If you want to make some money, as a business-owner you can’t
be to fond of security, you need to be able to take some risks. If there is no
risk, there is probably no reward.
To stay in the game you need to have great products a retain
a competitive edge against the competition.
How to fund your business?
When starting a business and before revenues are coming in
you need money to rent a place of business, pay salaries, pay for equipment and
so on. Your company does not probably have that mony, so you need some
financing. The most obvious way to finance is to use your savings. If you don´t
have enough savings you could try to have your friends and family to lend you
some money to get things going. It’s a bit risky if you can’t pay them back, you
might end up having problems with the relationships with them.
When you have a bit more solid base or an exceptional idea
you could get financing from investors, a bank or some other establishment. A
bank needs some securities and a detailed businessplan to give a loan.
Investors might lend the money for higher interest, but often they might as
well be interested in buying a part of your company or wanting a royalty of
your future sales, so you need to evaluate what is good for you and your
business.
How does the limited liability company
manage their obligations in
Finland?
A Finnish Limited Liability
Company (LLC) is an equivalent to a British Ltd or a German GmbH. It can be a
private limited company where there needs to be a total of shares for 2500€ or
a Public where there needs to be shares of 80000€. The capital is then the company’s
assets and can be used for business purposes. The shareholders responsibility is
limited to their shares, they are not personally responsible for debts. A
shareholder can be a natural person or a legal person (e.g a LLC).
The Board is the top managing
organ of a company and must have at least one member and one substitute member.
One member must reside in the European Economic Area. In the articles of
association the term of the board members is agreed. It can be fixed for an
amount of time or be ongoing.
The vast majority of companies appoint
a managing director, but it’s not mandatory.
The shareholder assembly is the
top organ in a company and is limited by shares. The assembly must be convened
6 months after the end of the fiscal year. There is not a need to have an
actual meeting, it can be held in writing as well.
Limited Companies usually needs to
have a qualified auditor.

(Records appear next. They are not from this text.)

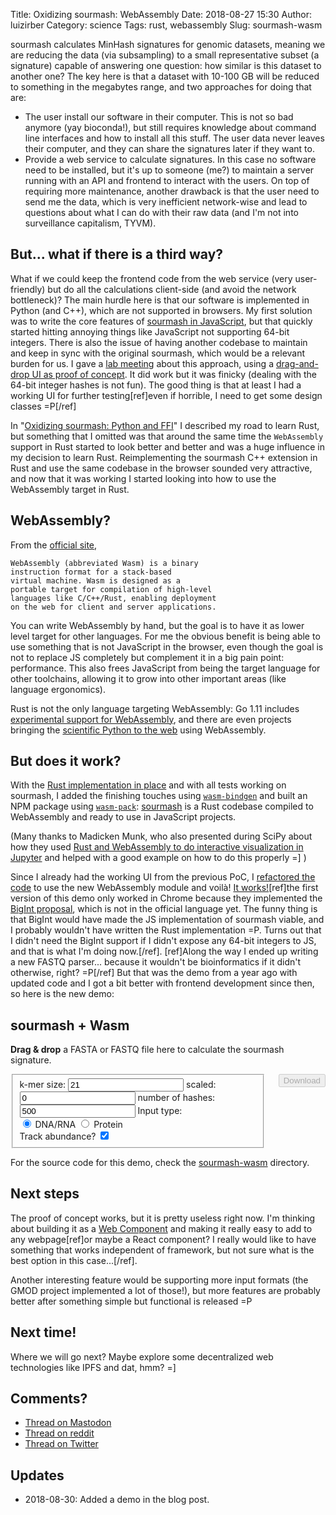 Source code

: Title: Oxidizing sourmash: WebAssembly
Date: 2018-08-27 15:30
Author: luizirber
Category: science
Tags: rust, webassembly
Slug: sourmash-wasm

sourmash calculates MinHash signatures for genomic datasets,
meaning we are reducing the data (via subsampling) to a small
representative subset (a signature) capable of answering one question:
how similar is this dataset to another one? The key here is that a dataset with
10-100 GB will be reduced to something in the megabytes range, and two approaches
for doing that are:

- The user install our software in their computer.
  This is not so bad anymore (yay bioconda!), but still requires knowledge
  about command line interfaces and how to install all this stuff. The user
  data never leaves their computer, and they can share the signatures later
  if they want to.
- Provide a web service to calculate signatures. In this case no software
  need to be installed, but it's up to someone (me?) to maintain a server running with
  an API and frontend to interact with the users. On top of requiring more
  maintenance, another drawback is that
  the user need to send me the data, which is very inefficient network-wise
  and lead to questions about what I can do with their raw data (and I'm not
  into surveillance capitalism, TYVM).

## But... what if there is a third way?

What if we could keep the frontend code from the web service (very
user-friendly) but do all the calculations client-side (and avoid the network
bottleneck)? The main hurdle
here is that our software is implemented in Python (and C++), which are not
supported in browsers. My first solution was to write the core features of
[sourmash in JavaScript][0], but that quickly started hitting annoying things
like JavaScript not supporting 64-bit integers. There is also the issue of
having another codebase to maintain and keep in sync with the original sourmash,
which would be a relevant burden for us. I gave a [lab meeting][1] about this
approach, using a [drag-and-drop UI as proof of concept][11]. It did work but it
was finicky (dealing with the 64-bit integer hashes is not fun). The good thing
is that at least I had a working UI for further testing[ref]even if horrible, I
need to get some design classes =P[/ref]

In "[Oxidizing sourmash: Python and FFI][19]" I described my road to learn Rust,
but something that I omitted was that around the same time the `WebAssembly`
support in Rust started to look better and better and was a huge influence in 
my decision to learn Rust. Reimplementing the sourmash C++ extension in Rust and
use the same codebase in the browser sounded very attractive,
and now that it was working I started looking into how to use the WebAssembly
target in Rust.

## WebAssembly?

From the [official site][22],

    WebAssembly (abbreviated Wasm) is a binary
    instruction format for a stack-based
    virtual machine. Wasm is designed as a
    portable target for compilation of high-level
    languages like C/C++/Rust, enabling deployment
    on the web for client and server applications.

You can write WebAssembly by hand, but the goal is to have it as lower level
target for other languages. For me the obvious benefit is being able to use
something that is not JavaScript in the browser, even though the goal is not to replace
JS completely but complement it in a big pain point: performance. This also
frees JavaScript from being the target language for other toolchains,
allowing it to grow into other important areas (like language ergonomics).

Rust is not the only language targeting WebAssembly: Go 1.11 includes
[experimental support for WebAssembly][23], and there are even projects bringing
the [scientific Python to the web][21] using WebAssembly. 

## But does it work?

With the [Rust implementation in place][15] and with all tests working on sourmash, I 
added the finishing touches using [`wasm-bindgen`][30] and built an NPM package using
[`wasm-pack`][31]: [sourmash][10] is a Rust codebase compiled to WebAssembly and ready
to use in JavaScript projects.

[30]: https://github.com/rustwasm/wasm-bindgen
[31]: https://github.com/rustwasm/wasm-pack

(Many thanks to Madicken Munk, who also presented during SciPy about how they used
[Rust and WebAssembly to do interactive visualization in Jupyter][9]
and helped with a good example on how to do this properly =] )

Since I already had the working UI from the previous PoC, I [refactored the code][13]
to use the new WebAssembly module and voilà! [It works!][12][ref]the first version
of this demo only worked in Chrome because they implemented the [BigInt proposal][16],
which is not in the official language yet. The funny thing is that BigInt would
have made the JS implementation of sourmash viable, and I probably wouldn't have
written the Rust implementation =P.
Turns out that I didn't need the BigInt support if I didn't expose any 64-bit
integers to JS, and that is what I'm doing now.[/ref].
[ref]Along the way I ended up writing a new FASTQ parser... because it wouldn't
be bioinformatics if it didn't otherwise, right? =P[/ref]
But that was the demo from a year ago with updated code and I got a bit
better with frontend development since then, so here is the new demo:

<div id="files" class="box" ondragover="event.preventDefault()">
  <h2>sourmash + Wasm</h2>
  <div id="drag-container">
    <p><b>Drag &amp; drop</b> a FASTA or FASTQ file here to calculate the sourmash signature.</p>
  </div>

  <div id="progress-container">
    <div id="progress-bar"></div>
  </div>
  <div class="columns">
    <fieldset class="box input-button" id="params">
      <label for="ksize-input">k-mer size:</label>
      <input id="ksize-input" type="number" value=21 />
      <label for="scaled-input">scaled:</label>
      <input id="scaled-input" type="number" value=0 />
      <label for="num-input">number of hashes:</label>
      <input id="num-input" type="number" value=500 />
      <label for="dna-protein-group">Input type:</label>
      <div id="dna-protein-group">
        <input id="dna-input" name="dna-protein-input" type="radio" value="DNA/RNA" checked />
        <label for="dna-input">DNA/RNA</label>
        <input id="protein-input" name="dna-protein-input" type="radio" value="Protein" />
        <label for="protein-input">Protein</label>
      </div>
      <label for="track-abundance-input">Track abundance?</label>
      <input id="track-abundance-input" type="checkbox" checked />
    </fieldset>
    <div class="box" id="download">
      <button id='download_btn' type="button" disabled>Download</button>
    </div>
  </div>
</div>
<link rel="stylesheet" href="{static}/static/sourmash-wasm/app.css">
<script src="{static}/static/sourmash-wasm/dist/bundle.js"></script>

For the source code for this demo, check the [sourmash-wasm][42] directory.

[42]: {static}/static/sourmash-wasm/index.html

## Next steps

The proof of concept works, but it is pretty useless right now.
I'm thinking about building it as a [Web Component][40] and making it really easy
to add to any webpage[ref]or maybe a React component? I really would like to
have something that works independent of framework, but not sure what is the
best option in this case...[/ref].

[40]: https://www.webcomponents.org/

Another interesting feature would be supporting more input formats (the GMOD
project implemented a lot of those!), but more features are probably better
after something simple but functional is released =P

[41]: https://github.com/gmod/

## Next time!

Where we will go next? Maybe explore some decentralized web technologies like
IPFS and dat, hmm? =]

## Comments?

- [Thread on Mastodon][112]
- [Thread on reddit][110]
- [Thread on Twitter][111]

## Updates

- 2018-08-30: Added a demo in the blog post.

[110]: https://www.reddit.com/r/rust/comments/9atie8/blog_post_clientside_bioinformatics_in_the/
[111]: https://twitter.com/luizirber/status/1034206952773935104
[112]: https://social.lasanha.org/@luizirber/100624574917435477

[0]: https://github.com/luizirber/sourmash-node
[1]: https://drive.google.com/open?id=1JvXiDaEA4J3hmEKw6sV-VHMpuHG_sxls3fLxJOht28E
[2]: https://blog.sentry.io/2017/11/14/evolving-our-rust-with-milksnake
[3]: https://github.com/frankmcsherry/differential-dataflow
[4]: https://github.com/frankmcsherry/timely-dataflow
[5]: https://github.com/dib-lab/sourmash/pull/424
[6]: https://github.com/luizirber/2018-python-rust
[7]: https://gccbosc2018.sched.com/event/FEWp/b23-oxidizing-python-writing-extensions-in-rust
[8]: https://scipy2018.scipy.org/ehome/index.php?eventid=299527&tabid=712461&cid=2233543&sessionid=21618890&sessionchoice=1&
[9]: https://munkm.github.io/2018-07-13-scipy/
[10]: https://www.npmjs.com/package/sourmash
[11]: https://soursigs-dnd-luizirber.hashbase.io/
[12]: https://wort-dnd.hashbase.io/
[13]: https://github.com/luizirber/wort-dnd
[14]: https://developers.google.com/web/updates/2018/05/bigint
[15]: https://github.com/luizirber/sourmash-rust
[16]: https://github.com/tc39/proposal-bigint
[19]: {filename}/2018-08-23-sourmash-rust.md

[20]: https://github.com/devosoft/Empirical/
[21]: https://github.com/iodide-project/pyodide
[22]: https://webassembly.org/
[23]: https://golang.org/doc/go1.11#wasm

If a company is operating a very small scale
business, it’s not mandatory.
Usually
the relationships between shareholders is regulated in the shareholders
agreement. It is normal practice to agree on
such issues as pre-emption rights, regulations about financing responsibility,
profit distribution policy, prohibition of competition, and the means of
settlement of litigation.
Liability for losses or damages in a LLC is usually
limited to the shares, but management has a larger responsibility. The
founders, members of the board and the supervisory board as well as the
managing director are liable in damages for any loss they cause the company in
their work whether wilfully or negligently.